__Input data__
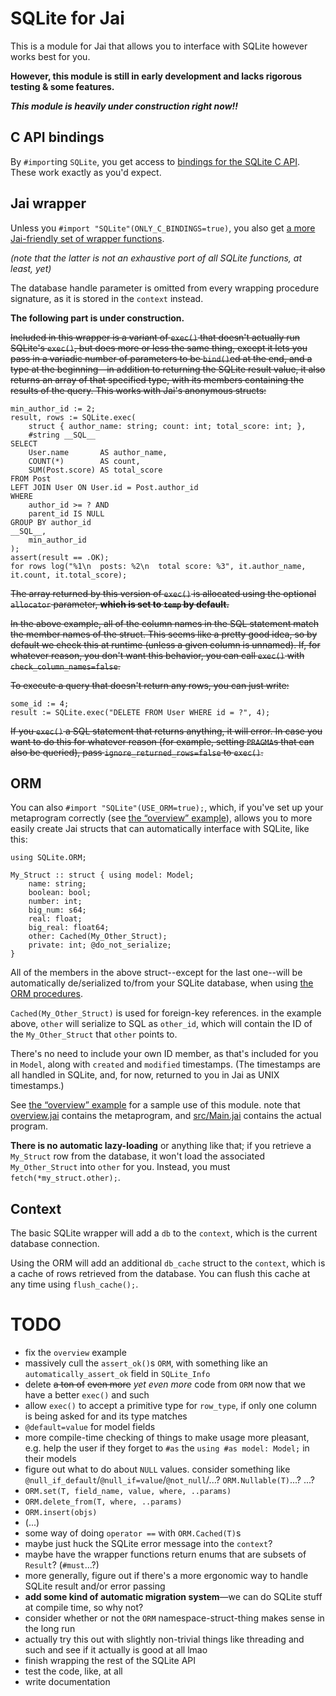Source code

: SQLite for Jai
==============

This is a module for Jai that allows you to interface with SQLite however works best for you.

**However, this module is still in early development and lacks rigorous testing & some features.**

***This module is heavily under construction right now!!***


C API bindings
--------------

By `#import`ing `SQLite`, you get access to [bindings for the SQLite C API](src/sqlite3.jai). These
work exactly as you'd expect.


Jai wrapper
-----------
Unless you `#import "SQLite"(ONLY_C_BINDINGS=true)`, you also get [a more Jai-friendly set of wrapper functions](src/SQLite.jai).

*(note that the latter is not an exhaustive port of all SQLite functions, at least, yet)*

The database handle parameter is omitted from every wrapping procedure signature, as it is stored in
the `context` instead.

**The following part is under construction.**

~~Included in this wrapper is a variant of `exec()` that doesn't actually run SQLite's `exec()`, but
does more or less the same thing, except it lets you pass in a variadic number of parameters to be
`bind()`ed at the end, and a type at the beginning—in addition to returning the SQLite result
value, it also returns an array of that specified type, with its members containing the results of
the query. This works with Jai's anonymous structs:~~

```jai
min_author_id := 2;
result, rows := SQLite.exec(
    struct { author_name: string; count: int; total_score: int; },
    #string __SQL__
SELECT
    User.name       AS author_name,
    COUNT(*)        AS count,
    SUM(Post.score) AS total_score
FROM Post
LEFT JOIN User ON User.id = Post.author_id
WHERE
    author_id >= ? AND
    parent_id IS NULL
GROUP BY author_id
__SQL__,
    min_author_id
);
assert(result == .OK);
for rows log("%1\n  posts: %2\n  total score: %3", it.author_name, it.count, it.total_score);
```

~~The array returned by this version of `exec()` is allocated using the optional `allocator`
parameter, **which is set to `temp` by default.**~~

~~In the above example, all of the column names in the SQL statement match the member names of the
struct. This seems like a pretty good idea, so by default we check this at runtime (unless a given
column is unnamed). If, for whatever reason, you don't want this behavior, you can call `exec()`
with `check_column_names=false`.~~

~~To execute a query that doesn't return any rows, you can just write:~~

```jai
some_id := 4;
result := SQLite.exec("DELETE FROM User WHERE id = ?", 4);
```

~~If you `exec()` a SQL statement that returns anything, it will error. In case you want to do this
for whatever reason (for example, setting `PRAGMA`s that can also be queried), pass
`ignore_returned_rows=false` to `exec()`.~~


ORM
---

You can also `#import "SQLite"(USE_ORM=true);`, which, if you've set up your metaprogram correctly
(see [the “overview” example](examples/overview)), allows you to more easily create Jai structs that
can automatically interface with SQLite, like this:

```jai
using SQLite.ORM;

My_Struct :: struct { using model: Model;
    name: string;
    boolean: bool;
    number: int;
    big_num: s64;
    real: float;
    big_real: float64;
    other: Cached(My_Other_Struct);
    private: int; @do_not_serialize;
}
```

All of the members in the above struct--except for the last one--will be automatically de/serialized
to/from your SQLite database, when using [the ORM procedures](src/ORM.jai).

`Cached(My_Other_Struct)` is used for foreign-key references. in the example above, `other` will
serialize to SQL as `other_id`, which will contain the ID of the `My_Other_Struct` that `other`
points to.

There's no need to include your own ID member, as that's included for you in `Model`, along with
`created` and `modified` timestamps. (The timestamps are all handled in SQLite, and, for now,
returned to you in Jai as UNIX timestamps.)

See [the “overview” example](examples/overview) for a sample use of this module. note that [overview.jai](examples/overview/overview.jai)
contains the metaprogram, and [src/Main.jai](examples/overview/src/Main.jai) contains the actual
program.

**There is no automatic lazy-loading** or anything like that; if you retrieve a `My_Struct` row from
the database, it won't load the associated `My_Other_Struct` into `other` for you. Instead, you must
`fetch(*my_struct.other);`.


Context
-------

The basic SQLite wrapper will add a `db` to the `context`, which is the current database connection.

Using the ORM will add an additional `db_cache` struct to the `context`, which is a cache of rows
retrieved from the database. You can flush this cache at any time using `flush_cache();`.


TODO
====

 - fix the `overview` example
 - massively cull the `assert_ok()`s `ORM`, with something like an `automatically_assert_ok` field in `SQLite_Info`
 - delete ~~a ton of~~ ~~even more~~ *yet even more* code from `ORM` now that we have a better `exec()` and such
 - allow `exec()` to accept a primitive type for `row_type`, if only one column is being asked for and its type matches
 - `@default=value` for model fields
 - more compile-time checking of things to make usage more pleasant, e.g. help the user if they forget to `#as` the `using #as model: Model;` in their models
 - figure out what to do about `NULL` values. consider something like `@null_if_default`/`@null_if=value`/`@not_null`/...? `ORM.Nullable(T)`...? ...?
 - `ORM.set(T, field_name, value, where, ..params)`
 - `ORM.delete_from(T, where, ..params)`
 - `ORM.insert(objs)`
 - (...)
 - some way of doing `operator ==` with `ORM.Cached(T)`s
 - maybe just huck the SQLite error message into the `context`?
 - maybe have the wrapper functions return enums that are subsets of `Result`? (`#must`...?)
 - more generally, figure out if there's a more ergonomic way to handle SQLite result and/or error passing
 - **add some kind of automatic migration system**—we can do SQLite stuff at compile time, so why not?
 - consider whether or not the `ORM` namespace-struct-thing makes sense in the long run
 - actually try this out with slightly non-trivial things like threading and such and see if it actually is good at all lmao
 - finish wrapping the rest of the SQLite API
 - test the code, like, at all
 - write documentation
==
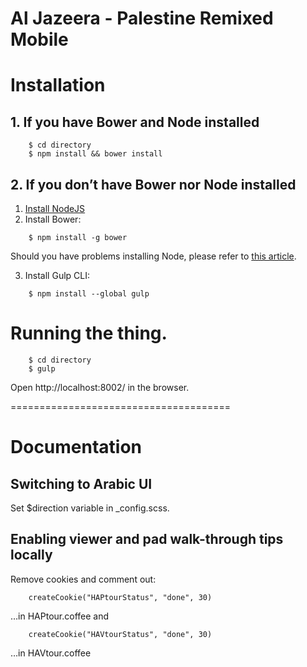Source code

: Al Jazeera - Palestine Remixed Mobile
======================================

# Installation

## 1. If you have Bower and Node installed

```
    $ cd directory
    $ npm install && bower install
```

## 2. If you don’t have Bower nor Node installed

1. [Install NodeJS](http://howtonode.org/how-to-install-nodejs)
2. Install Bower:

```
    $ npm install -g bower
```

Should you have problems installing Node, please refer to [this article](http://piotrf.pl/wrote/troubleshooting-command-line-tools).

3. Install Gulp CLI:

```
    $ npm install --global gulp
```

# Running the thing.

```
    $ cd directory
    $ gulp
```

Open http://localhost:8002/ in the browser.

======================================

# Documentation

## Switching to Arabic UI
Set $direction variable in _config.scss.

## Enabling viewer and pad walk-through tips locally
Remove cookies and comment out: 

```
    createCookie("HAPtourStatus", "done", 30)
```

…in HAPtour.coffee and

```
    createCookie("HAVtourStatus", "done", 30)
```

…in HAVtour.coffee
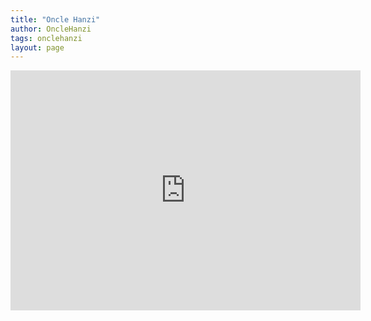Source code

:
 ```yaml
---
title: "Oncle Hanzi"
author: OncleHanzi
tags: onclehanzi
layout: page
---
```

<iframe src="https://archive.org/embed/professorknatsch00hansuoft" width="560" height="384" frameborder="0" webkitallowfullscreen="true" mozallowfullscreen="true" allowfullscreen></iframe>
...
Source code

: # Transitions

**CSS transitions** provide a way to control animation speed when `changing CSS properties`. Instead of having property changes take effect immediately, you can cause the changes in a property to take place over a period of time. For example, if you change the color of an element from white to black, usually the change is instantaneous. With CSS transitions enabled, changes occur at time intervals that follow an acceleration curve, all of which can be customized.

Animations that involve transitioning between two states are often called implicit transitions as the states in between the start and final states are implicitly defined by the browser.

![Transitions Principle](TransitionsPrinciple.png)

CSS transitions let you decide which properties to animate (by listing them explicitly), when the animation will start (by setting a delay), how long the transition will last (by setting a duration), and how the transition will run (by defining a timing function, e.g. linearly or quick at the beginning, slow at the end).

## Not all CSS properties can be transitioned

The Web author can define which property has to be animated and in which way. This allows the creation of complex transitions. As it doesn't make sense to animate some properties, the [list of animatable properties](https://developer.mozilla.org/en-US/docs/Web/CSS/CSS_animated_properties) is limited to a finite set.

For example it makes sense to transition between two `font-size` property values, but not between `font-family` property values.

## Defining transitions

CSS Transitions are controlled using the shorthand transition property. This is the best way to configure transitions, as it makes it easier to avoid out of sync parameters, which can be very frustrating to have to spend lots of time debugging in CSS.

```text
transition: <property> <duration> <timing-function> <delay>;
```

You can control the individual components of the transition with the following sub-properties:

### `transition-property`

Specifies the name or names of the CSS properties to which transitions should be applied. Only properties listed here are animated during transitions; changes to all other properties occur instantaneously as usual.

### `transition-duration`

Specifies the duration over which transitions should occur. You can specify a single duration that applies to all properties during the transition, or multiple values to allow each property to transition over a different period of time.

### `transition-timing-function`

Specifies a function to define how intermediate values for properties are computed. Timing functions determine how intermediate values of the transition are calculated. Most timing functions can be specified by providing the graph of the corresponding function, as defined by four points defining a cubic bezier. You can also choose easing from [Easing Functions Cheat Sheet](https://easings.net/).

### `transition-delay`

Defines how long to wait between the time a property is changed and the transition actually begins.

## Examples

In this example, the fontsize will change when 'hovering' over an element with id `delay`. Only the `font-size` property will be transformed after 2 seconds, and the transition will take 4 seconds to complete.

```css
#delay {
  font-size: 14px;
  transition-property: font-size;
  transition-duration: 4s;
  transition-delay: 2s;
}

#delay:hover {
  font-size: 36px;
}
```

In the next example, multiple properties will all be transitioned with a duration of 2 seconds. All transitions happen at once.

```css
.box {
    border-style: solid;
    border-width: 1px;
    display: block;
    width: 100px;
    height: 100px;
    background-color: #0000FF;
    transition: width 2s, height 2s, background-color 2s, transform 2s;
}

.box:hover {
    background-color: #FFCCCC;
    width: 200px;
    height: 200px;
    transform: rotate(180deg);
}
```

__Problem details__
Looking at the data, how many lines hold the string "element"? Reply with the number alone.

__Written response__
2